## Activity
Retype the records below exactly as they appear, but leave out any pictures.

## Available data
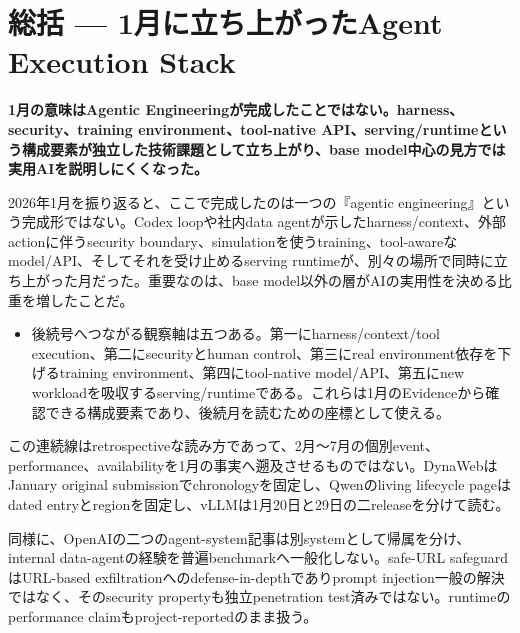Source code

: \section{総括 — 1月に立ち上がったAgent Execution Stack}
\noindent\textbf{1月の意味はAgentic Engineeringが完成したことではない。harness、security、training environment、tool-native API、serving/runtimeという構成要素が独立した技術課題として立ち上がり、base model中心の見方では実用AIを説明しにくくなった。}\autocite{src-0d2abbb0fa62,src-3bc80a3c7870,src-85bc3e4f7b39,src-ae10eb4597fe,src-eac8dfbeb78c}

2026年1月を振り返ると、ここで完成したのは一つの『agentic engineering』という完成形ではない。Codex loopや社内data agentが示したharness/context、外部actionに伴うsecurity boundary、simulationを使うtraining、tool-awareなmodel/API、そしてそれを受け止めるserving runtimeが、別々の場所で同時に立ち上がった月だった。重要なのは、base model以外の層がAIの実用性を決める比重を増したことだ。\autocite{src-0d2abbb0fa62,src-3bc80a3c7870,src-85bc3e4f7b39,src-ae10eb4597fe,src-eac8dfbeb78c,src-fa5410010e0a}


\begin{itemize}
  \item 後続号へつながる観察軸は五つある。第一にharness/context/tool execution、第二にsecurityとhuman control、第三にreal environment依存を下げるtraining environment、第四にtool-native model/API、第五にnew workloadを吸収するserving/runtimeである。これらは1月のEvidenceから確認できる構成要素であり、後続月を読むための座標として使える。
\end{itemize}
\autocite{src-0d2abbb0fa62,src-85bc3e4f7b39,src-ae10eb4597fe,src-d9f9de620203,src-eac8dfbeb78c}

\begin{claimboundary}
この連続線はretrospectiveな読み方であって、2月〜7月の個別event、performance、availabilityを1月の事実へ遡及させるものではない。DynaWebはJanuary original submissionでchronologyを固定し、Qwenのliving lifecycle pageはdated entryとregionを固定し、vLLMは1月20日と29日の二releaseを分けて読む。\autocite{src-3bc80a3c7870,src-85bc3e4f7b39,src-d9f9de620203,src-eac8dfbeb78c}
\end{claimboundary}

\begin{claimboundary}
同様に、OpenAIの二つのagent-system記事は別systemとして帰属を分け、internal data-agentの経験を普遍benchmarkへ一般化しない。safe-URL safeguardはURL-based exfiltrationへのdefense-in-depthでありprompt injection一般の解決ではなく、そのsecurity propertyも独立penetration test済みではない。runtimeのperformance claimもproject-reportedのまま扱う。\autocite{src-0d2abbb0fa62,src-3bc80a3c7870,src-ae10eb4597fe,src-d9f9de620203,src-fa5410010e0a}
\end{claimboundary}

## Written solution
Source code

: \section{総括 — 1月に立ち上がったAgent Execution Stack}
\noindent\textbf{1月の意味はAgentic Engineeringが完成したことではない。harness、security、training environment、tool-native API、serving/runtimeという構成要素が独立した技術課題として立ち上がり、base model中心の見方では実用AIを説明しにくくなった。}\autocite{src-0d2abbb0fa62,src-3bc80a3c7870,src-85bc3e4f7b39,src-ae10eb4597fe,src-eac8dfbeb78c}

2026年1月を振り返ると、ここで完成したのは一つの『agentic engineering』という完成形ではない。Codex loopや社内data agentが示したharness/context、外部actionに伴うsecurity boundary、simulationを使うtraining、tool-awareなmodel/API、そしてそれを受け止めるserving runtimeが、別々の場所で同時に立ち上がった月だった。重要なのは、base model以外の層がAIの実用性を決める比重を増したことだ。\autocite{src-0d2abbb0fa62,src-3bc80a3c7870,src-85bc3e4f7b39,src-ae10eb4597fe,src-eac8dfbeb78c,src-fa5410010e0a}


\begin{itemize}
  \item 後続号へつながる観察軸は五つある。第一にharness/context/tool execution、第二にsecurityとhuman control、第三にreal environment依存を下げるtraining environment、第四にtool-native model/API、第五にnew workloadを吸収するserving/runtimeである。これらは1月のEvidenceから確認できる構成要素であり、後続月を読むための座標として使える。
\end{itemize}
\autocite{src-0d2abbb0fa62,src-85bc3e4f7b39,src-ae10eb4597fe,src-d9f9de620203,src-eac8dfbeb78c}

\begin{claimboundary}
この連続線はretrospectiveな読み方であって、2月〜7月の個別event、performance、availabilityを1月の事実へ遡及させるものではない。DynaWebはJanuary original submissionでchronologyを固定し、Qwenのliving lifecycle pageはdated entryとregionを固定し、vLLMは1月20日と29日の二releaseを分けて読む。\autocite{src-3bc80a3c7870,src-85bc3e4f7b39,src-d9f9de620203,src-eac8dfbeb78c}
\end{claimboundary}

\begin{claimboundary}
同様に、OpenAIの二つのagent-system記事は別systemとして帰属を分け、internal data-agentの経験を普遍benchmarkへ一般化しない。safe-URL safeguardはURL-based exfiltrationへのdefense-in-depthでありprompt injection一般の解決ではなく、そのsecurity propertyも独立penetration test済みではない。runtimeのperformance claimもproject-reportedのまま扱う。\autocite{src-0d2abbb0fa62,src-3bc80a3c7870,src-ae10eb4597fe,src-d9f9de620203,src-fa5410010e0a}
\end{claimboundary}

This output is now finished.